"Karan tuşlu telefonu kapatmayı bilmediğin gibi açmayı da mı bilmiyorsun?"
Gözlerini kapattı ve yanıma geldi hızlıca.
"Babam arıyor, Külkedisi."
Paniği bana yansıdığında ona derin nefes almasını söyledim. Beklemekle saniyeler geçmişti ve arama sonlanabilirdi, odanın atmosferini gergin bir sessizlik ve güçlü bir gürültü doldurmuştu. Telefonu açtığında hoparlörü açtım hızlıca. Sonra bunun yanlış olduğuna karar verip kapatmak istediğimde engel oldu. Heyecan ve endişe içini dolduran duygulardı, çünkü babasının sözlerinin onun için ne kadar kritik olduğunu biliyordum. Aniden aklıma gelen şeyle ayaklandım. Karan'ın kendi telefonuna ulaşıp uçak modunu açtım ve ses kaydı almaya başladım. Karan anlamayarak bana bakarken sonunda ses geldi ve ruh hali anında değişti. Duyacağımız sert ve acımasız sözler için hazırlık yaparken gülme sesi duyduk. Babası sarhoş olabilir miydi? Sesini unutmuş olmak bana kendimi iyi hissettirdi aniden.
"Karan Akel... Oğlum." derken 'oğlum' kelimesini vurguladı duyduğum içkili heybetli ses. Karan bu vurgudan dolayı gerildi. "Seni seviyorum oğlum."

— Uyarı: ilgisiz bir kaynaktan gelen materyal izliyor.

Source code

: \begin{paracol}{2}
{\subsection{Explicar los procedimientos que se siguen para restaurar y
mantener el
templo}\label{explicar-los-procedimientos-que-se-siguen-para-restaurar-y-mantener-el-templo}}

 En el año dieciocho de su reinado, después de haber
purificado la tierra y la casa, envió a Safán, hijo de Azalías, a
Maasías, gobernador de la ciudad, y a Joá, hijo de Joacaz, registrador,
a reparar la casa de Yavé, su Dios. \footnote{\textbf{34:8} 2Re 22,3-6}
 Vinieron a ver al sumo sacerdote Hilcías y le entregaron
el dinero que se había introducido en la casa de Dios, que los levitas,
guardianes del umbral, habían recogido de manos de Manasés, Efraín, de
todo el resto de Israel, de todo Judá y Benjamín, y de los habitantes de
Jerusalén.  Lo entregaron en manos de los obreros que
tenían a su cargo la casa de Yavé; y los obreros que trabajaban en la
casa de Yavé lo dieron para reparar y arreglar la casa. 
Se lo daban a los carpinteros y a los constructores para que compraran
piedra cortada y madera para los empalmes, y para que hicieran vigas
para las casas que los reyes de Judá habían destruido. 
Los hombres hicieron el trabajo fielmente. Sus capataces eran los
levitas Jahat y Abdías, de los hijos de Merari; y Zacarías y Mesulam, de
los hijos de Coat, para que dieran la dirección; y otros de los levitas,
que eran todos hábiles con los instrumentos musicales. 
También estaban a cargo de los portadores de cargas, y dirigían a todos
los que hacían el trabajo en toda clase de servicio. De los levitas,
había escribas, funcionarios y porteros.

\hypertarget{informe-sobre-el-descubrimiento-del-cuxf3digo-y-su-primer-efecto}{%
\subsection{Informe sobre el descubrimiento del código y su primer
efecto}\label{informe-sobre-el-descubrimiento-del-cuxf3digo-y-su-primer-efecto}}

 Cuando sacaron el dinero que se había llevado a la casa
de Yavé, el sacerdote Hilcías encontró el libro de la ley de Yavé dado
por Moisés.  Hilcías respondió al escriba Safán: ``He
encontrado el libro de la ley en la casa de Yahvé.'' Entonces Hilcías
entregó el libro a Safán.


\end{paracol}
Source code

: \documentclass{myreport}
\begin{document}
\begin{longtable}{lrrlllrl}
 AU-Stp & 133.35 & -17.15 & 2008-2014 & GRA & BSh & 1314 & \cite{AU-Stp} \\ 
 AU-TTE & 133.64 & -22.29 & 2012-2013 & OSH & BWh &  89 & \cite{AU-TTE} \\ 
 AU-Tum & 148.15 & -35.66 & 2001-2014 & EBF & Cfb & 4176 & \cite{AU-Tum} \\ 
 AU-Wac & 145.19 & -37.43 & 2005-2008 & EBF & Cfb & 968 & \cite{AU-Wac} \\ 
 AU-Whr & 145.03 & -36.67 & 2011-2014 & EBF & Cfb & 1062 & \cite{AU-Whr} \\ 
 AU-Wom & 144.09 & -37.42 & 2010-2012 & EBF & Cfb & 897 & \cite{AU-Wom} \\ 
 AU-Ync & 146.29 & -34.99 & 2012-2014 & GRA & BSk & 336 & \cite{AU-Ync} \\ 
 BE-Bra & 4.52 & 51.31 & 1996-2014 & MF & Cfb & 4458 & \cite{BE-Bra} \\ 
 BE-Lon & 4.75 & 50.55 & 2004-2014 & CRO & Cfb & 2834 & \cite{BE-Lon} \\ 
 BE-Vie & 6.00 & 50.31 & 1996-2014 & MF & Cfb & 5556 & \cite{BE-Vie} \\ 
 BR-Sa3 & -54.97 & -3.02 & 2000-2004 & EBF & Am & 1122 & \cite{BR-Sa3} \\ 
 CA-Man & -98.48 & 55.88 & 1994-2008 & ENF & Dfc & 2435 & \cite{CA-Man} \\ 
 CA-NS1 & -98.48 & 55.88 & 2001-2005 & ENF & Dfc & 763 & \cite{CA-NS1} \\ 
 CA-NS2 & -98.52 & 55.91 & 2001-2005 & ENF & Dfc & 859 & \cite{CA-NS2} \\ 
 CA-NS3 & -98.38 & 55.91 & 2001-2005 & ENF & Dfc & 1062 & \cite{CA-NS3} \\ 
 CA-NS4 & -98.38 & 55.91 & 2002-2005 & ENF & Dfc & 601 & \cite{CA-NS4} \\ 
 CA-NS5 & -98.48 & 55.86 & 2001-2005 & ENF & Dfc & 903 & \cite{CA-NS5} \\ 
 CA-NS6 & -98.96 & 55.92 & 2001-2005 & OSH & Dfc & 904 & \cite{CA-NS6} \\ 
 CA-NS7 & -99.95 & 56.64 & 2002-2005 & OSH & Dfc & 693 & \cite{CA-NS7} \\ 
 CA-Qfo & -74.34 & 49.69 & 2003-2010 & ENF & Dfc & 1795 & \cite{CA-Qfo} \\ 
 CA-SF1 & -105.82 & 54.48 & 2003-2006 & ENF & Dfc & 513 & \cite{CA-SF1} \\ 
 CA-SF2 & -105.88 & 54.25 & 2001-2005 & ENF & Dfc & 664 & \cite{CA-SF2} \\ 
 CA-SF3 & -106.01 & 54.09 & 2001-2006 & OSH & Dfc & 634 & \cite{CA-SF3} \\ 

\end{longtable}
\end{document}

Uygar Akel'in her kelimesi bir bıçak darbesi gibiydi, sözleri Karan'ı derinden yaraladı. Titreyen elini tutarken diğer elimle telefonu sabitledim. Aniden kendimizi güvensizlik ve hüsranın karanlık denizlerine sürüklenmiş gibi hissettik. Bunlar normal tepkiler değildi ve muhtemelen Karan hayatı boyunca babasından ilk defa bu cümleyi duyuyordu. Yüzünde büyük bir üzüntü ve hayal kırıklığı oluşurken kendini toparlamaya çalıştı. Babası kelimeleri ağır ağır ve vurgulayarak konuşmaya devam etti.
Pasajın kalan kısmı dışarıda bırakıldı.